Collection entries

········

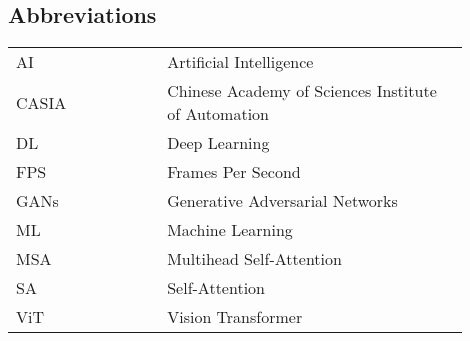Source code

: \begin{center}
    \section*{Abbreviations}
    \begin{table}[h]
        \centering
        \renewcommand{\arraystretch}{1.5}
        \begin{tabular}{@{}p{0.3\linewidth}p{0.6\linewidth}@{}}
            AI    & Artificial Intelligence                             \\
            CASIA & Chinese Academy of Sciences Institute of Automation \\
            DL    & Deep Learning                                       \\
            FPS   & Frames Per Second                                   \\
            GANs  & Generative Adversarial Networks                     \\
            ML    & Machine Learning                                    \\
            MSA   & Multihead Self-Attention                            \\
            SA    & Self-Attention                                      \\
            ViT   & Vision Transformer                                  \\
        \end{tabular}
    \end{table}
\end{center}
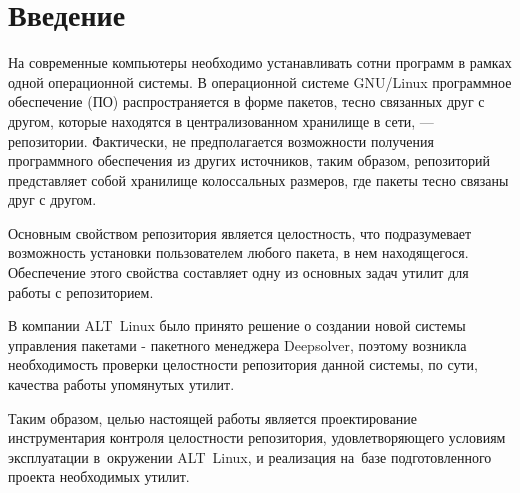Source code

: \section*{Введение}

На современные компьютеры необходимо устанавливать сотни программ в рамках
одной операционной системы. В операционной системе GNU/Linux программное 
обеспечение (ПО) распространяется в форме пакетов, тесно связанных друг с другом,
которые находятся в централизованном хранилище в сети, --- репозитории. 
Фактически, не предполагается возможности получения программного обеспечения из 
других источников, таким образом, репозиторий представляет собой хранилище 
колоссальных размеров, где пакеты тесно связаны друг с другом.

Основным свойством репозитория является целостность, что подразумевает
возможность установки пользователем любого пакета, в нем находящегося. 
Обеспечение этого свойства составляет одну из основных задач утилит для 
работы с репозиторием. 

В компании  ALT~Linux было принято решение о создании новой системы
управления пакетами  - пакетного менеджера Deepsolver, поэтому возникла 
необходимость проверки целостности репозитория данной системы, по сути, 
качества работы упомянутых утилит. 

Таким образом, целью настоящей работы является проектирование 
инструментария контроля целостности репозитория, удовлетворяющего условиям эксплуатации в~окружении ALT~Linux, 
и реализация на~базе подготовленного проекта необходимых утилит.
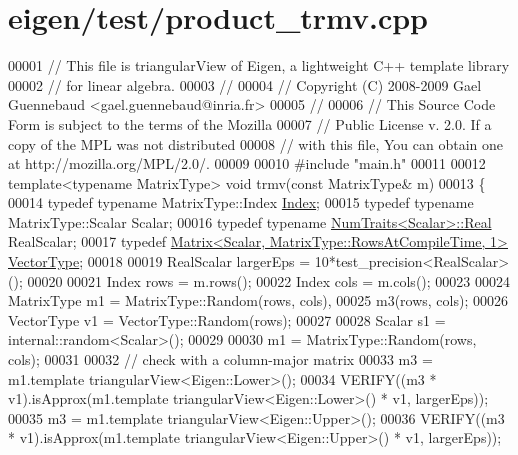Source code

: \hypertarget{eigen_2test_2product__trmv_8cpp_source}{}\section{eigen/test/product\+\_\+trmv.cpp}
\label{eigen_2test_2product__trmv_8cpp_source}

\begin{DoxyCode}
00001 \textcolor{comment}{// This file is triangularView of Eigen, a lightweight C++ template library}
00002 \textcolor{comment}{// for linear algebra.}
00003 \textcolor{comment}{//}
00004 \textcolor{comment}{// Copyright (C) 2008-2009 Gael Guennebaud <gael.guennebaud@inria.fr>}
00005 \textcolor{comment}{//}
00006 \textcolor{comment}{// This Source Code Form is subject to the terms of the Mozilla}
00007 \textcolor{comment}{// Public License v. 2.0. If a copy of the MPL was not distributed}
00008 \textcolor{comment}{// with this file, You can obtain one at http://mozilla.org/MPL/2.0/.}
00009 
00010 \textcolor{preprocessor}{#include "main.h"}
00011 
00012 \textcolor{keyword}{template}<\textcolor{keyword}{typename} MatrixType> \textcolor{keywordtype}{void} trmv(\textcolor{keyword}{const} MatrixType& m)
00013 \{
00014   \textcolor{keyword}{typedef} \textcolor{keyword}{typename} MatrixType::Index \hyperlink{namespace_eigen_a62e77e0933482dafde8fe197d9a2cfde}{Index};
00015   \textcolor{keyword}{typedef} \textcolor{keyword}{typename} MatrixType::Scalar Scalar;
00016   \textcolor{keyword}{typedef} \textcolor{keyword}{typename} \hyperlink{group___core___module_struct_eigen_1_1_num_traits}{NumTraits<Scalar>::Real} RealScalar;
00017   \textcolor{keyword}{typedef} \hyperlink{group___core___module_class_eigen_1_1_matrix}{Matrix<Scalar, MatrixType::RowsAtCompileTime, 1>} 
      \hyperlink{struct_vector_type}{VectorType};
00018 
00019   RealScalar largerEps = 10*test\_precision<RealScalar>();
00020 
00021   Index rows = m.rows();
00022   Index cols = m.cols();
00023 
00024   MatrixType m1 = MatrixType::Random(rows, cols),
00025              m3(rows, cols);
00026   VectorType v1 = VectorType::Random(rows);
00027 
00028   Scalar s1 = internal::random<Scalar>();
00029 
00030   m1 = MatrixType::Random(rows, cols);
00031 
00032   \textcolor{comment}{// check with a column-major matrix}
00033   m3 = m1.template triangularView<Eigen::Lower>();
00034   VERIFY((m3 * v1).isApprox(m1.template triangularView<Eigen::Lower>() * v1, largerEps));
00035   m3 = m1.template triangularView<Eigen::Upper>();
00036   VERIFY((m3 * v1).isApprox(m1.template triangularView<Eigen::Upper>() * v1, largerEps));

\end{DoxyCode}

········

Return all lines in the entries above that carry the word "VERIFY".

00034   VERIFY((m3 * v1).isApprox(m1.template triangularView<Eigen::Lower>() * v1, largerEps));
00036   VERIFY((m3 * v1).isApprox(m1.template triangularView<Eigen::Upper>() * v1, largerEps));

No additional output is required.